MATERIAL FOR THIS EXERCISE:

+ + +

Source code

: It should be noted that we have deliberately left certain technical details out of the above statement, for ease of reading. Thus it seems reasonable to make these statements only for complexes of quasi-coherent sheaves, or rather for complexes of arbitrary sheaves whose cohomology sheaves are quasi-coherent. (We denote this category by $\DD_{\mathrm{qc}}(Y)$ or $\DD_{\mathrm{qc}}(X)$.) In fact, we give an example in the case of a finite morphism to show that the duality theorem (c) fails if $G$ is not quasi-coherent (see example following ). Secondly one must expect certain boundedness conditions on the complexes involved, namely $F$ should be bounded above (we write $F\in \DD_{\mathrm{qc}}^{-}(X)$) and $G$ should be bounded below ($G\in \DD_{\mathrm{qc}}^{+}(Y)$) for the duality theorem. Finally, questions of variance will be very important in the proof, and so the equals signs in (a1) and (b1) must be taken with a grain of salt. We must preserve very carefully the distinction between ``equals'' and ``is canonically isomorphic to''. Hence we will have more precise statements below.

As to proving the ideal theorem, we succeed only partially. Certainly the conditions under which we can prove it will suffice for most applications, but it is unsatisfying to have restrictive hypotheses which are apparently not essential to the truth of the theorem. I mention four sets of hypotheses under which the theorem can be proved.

+ + +

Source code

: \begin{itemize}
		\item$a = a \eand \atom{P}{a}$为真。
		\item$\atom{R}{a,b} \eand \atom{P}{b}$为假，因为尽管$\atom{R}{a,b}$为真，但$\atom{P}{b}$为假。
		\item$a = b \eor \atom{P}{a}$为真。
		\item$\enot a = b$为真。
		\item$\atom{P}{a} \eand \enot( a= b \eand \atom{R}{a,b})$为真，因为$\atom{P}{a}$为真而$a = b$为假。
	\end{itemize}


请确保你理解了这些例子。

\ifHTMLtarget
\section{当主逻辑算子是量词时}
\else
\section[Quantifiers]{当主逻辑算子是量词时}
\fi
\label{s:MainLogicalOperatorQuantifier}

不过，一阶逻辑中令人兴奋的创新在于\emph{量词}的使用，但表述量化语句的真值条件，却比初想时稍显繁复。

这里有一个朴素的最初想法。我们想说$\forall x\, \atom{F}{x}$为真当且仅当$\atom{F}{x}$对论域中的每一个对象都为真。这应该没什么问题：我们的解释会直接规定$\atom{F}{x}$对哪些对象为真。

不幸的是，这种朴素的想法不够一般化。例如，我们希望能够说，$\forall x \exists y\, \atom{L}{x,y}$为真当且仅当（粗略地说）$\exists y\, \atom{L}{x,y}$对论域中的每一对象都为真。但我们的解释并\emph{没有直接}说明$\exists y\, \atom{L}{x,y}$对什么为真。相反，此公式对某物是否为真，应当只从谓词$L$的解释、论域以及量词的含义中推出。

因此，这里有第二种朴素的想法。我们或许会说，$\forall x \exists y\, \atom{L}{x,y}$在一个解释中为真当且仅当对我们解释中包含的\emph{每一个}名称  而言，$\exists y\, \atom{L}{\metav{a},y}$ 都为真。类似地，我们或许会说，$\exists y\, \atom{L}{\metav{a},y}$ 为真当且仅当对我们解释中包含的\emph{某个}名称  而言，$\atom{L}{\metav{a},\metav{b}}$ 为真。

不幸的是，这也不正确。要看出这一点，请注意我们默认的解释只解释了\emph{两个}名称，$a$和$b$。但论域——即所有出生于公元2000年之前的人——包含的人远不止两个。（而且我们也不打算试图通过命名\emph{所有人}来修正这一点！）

+ + +

INSTRUCTIONS TO FOLLOW:
If a line in the material above contains the word "forall", it counts; give only the number of such lines.

SOLUTION TO THIS EXERCISE:
3